*** Opening of INPUT FOR THIS TASK ***

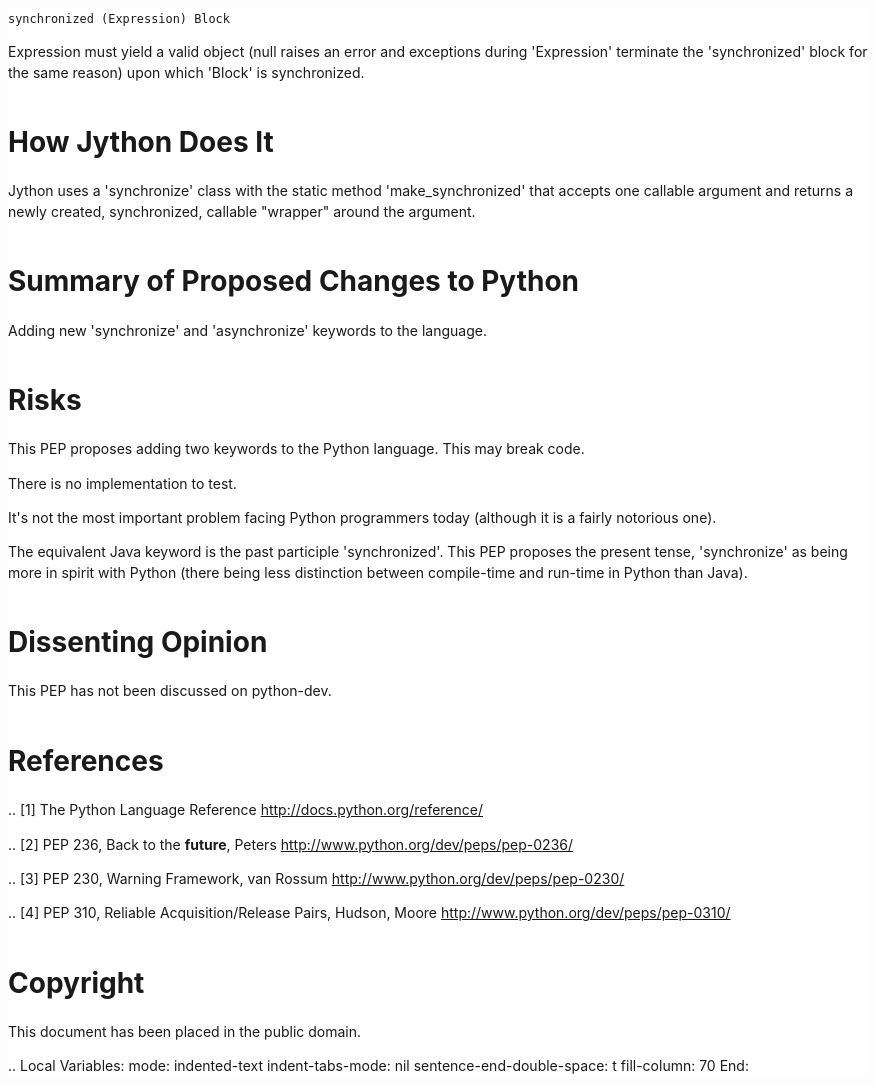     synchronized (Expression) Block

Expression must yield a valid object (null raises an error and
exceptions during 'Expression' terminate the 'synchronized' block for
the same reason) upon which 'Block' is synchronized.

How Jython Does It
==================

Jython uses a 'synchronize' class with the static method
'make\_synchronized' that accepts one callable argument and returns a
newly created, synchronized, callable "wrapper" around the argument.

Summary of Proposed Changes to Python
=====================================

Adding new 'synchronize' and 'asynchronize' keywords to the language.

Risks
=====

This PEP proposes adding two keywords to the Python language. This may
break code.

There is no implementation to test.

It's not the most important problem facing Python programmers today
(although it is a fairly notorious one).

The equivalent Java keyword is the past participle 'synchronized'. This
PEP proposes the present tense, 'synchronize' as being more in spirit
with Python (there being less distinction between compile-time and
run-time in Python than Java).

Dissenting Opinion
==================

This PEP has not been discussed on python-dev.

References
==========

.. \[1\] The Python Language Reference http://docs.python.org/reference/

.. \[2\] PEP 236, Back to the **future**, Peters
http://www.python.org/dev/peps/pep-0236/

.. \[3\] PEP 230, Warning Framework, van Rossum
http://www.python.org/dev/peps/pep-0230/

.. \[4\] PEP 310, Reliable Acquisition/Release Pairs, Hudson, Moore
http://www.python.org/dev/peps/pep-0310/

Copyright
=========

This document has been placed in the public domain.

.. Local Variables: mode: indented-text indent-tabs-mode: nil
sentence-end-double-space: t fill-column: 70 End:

*** Close of INPUT FOR THIS TASK ***
*** Opening of INPUT FOR THIS TASK ***

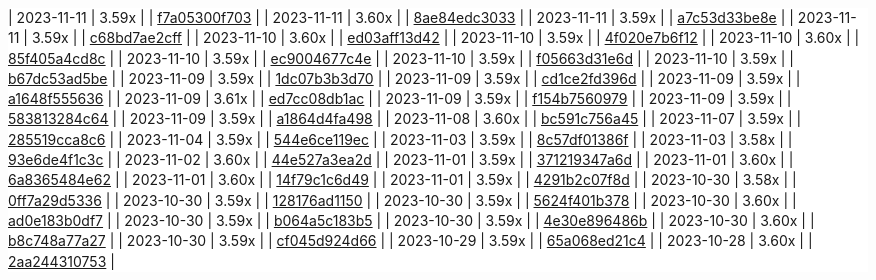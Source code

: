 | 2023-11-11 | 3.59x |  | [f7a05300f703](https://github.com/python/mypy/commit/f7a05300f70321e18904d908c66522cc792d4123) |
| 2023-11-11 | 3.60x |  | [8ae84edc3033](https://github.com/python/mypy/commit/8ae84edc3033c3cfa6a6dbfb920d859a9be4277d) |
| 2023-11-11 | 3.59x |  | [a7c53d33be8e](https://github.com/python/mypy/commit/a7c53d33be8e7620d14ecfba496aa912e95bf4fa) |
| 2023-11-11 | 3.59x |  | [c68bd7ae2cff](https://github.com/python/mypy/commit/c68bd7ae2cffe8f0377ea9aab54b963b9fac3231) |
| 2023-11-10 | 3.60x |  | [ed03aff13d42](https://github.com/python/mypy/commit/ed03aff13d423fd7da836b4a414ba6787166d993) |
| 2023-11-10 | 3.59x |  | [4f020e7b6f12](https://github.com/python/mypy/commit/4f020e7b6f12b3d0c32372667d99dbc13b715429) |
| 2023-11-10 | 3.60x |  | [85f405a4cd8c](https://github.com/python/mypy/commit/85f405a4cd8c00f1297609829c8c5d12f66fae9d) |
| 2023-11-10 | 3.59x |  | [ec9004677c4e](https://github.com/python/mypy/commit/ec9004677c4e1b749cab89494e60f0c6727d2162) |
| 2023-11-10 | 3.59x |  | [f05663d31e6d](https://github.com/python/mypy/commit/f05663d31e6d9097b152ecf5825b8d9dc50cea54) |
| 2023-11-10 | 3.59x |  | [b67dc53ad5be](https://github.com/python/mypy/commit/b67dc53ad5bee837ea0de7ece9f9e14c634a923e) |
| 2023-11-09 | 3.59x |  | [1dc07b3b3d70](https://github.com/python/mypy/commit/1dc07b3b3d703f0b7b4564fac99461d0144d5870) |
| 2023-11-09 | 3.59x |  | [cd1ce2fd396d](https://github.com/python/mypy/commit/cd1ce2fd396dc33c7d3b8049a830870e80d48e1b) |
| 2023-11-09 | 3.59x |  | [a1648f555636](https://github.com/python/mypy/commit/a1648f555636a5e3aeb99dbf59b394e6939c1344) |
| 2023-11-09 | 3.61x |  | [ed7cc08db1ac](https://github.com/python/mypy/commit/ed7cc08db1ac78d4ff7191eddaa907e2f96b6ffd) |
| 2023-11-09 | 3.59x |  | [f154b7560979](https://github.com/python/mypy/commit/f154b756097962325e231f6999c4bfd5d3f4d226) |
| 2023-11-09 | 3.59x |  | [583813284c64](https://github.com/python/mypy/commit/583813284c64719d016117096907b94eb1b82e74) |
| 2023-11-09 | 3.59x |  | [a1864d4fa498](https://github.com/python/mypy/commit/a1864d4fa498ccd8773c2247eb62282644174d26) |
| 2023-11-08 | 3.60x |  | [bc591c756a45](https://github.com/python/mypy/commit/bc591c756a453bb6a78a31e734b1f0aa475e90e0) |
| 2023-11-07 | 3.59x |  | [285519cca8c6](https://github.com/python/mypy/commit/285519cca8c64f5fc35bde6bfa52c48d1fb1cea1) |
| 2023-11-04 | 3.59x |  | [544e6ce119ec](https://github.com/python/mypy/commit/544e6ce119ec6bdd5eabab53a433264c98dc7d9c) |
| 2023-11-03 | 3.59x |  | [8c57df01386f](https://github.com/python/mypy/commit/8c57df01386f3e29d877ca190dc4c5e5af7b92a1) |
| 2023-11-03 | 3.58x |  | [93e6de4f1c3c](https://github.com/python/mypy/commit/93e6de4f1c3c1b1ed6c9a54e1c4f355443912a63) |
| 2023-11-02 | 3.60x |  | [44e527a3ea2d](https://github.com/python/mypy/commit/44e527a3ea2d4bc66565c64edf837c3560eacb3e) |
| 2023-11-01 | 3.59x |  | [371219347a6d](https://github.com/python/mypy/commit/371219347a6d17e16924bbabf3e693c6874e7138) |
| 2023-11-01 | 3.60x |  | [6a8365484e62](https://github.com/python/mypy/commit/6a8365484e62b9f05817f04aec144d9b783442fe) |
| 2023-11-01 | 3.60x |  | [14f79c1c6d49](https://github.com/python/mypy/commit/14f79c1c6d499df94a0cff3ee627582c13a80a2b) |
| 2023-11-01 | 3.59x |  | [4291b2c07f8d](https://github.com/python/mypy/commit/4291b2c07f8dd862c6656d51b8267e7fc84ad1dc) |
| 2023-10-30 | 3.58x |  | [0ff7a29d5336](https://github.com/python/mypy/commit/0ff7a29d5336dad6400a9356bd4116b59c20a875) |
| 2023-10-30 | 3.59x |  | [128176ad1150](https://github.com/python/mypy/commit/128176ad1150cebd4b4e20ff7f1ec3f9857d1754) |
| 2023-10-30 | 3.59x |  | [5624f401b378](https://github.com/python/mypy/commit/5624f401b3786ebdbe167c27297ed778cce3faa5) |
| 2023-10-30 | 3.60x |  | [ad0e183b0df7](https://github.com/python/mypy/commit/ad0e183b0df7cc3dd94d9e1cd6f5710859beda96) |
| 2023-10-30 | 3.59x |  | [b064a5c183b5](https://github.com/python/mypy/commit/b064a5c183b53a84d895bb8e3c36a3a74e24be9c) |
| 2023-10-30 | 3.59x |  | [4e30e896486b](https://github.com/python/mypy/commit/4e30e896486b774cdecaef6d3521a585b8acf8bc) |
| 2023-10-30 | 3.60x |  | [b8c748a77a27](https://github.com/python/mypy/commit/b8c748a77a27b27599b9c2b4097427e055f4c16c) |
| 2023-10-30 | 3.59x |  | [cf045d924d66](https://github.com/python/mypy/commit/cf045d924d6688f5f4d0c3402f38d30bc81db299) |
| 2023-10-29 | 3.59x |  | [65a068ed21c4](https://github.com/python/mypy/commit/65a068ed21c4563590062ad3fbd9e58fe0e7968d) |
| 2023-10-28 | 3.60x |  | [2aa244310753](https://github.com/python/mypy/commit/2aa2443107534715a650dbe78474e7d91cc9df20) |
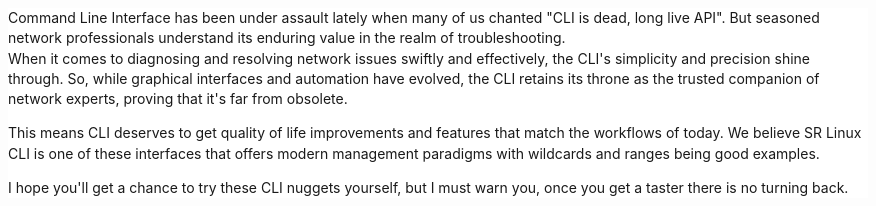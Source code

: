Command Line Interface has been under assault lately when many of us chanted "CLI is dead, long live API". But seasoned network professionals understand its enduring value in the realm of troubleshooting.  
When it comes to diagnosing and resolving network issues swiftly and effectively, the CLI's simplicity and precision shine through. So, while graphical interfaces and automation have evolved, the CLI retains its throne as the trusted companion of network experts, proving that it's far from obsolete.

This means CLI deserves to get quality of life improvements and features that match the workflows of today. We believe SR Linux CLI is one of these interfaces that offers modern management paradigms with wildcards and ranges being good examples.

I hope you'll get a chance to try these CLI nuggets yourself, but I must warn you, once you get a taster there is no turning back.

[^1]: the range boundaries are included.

*** Close of INPUT FOR THIS TASK ***

### DESCRIPTION OF THE TASK
The lines above that include "interfaces" should each be listed.

### EXERCISE RESPONSE
When it comes to diagnosing and resolving network issues swiftly and effectively, the CLI's simplicity and precision shine through. So, while graphical interfaces and automation have evolved, the CLI retains its throne as the trusted companion of network experts, proving that it's far from obsolete.
This means CLI deserves to get quality of life improvements and features that match the workflows of today. We believe SR Linux CLI is one of these interfaces that offers modern management paradigms with wildcards and ranges being good examples.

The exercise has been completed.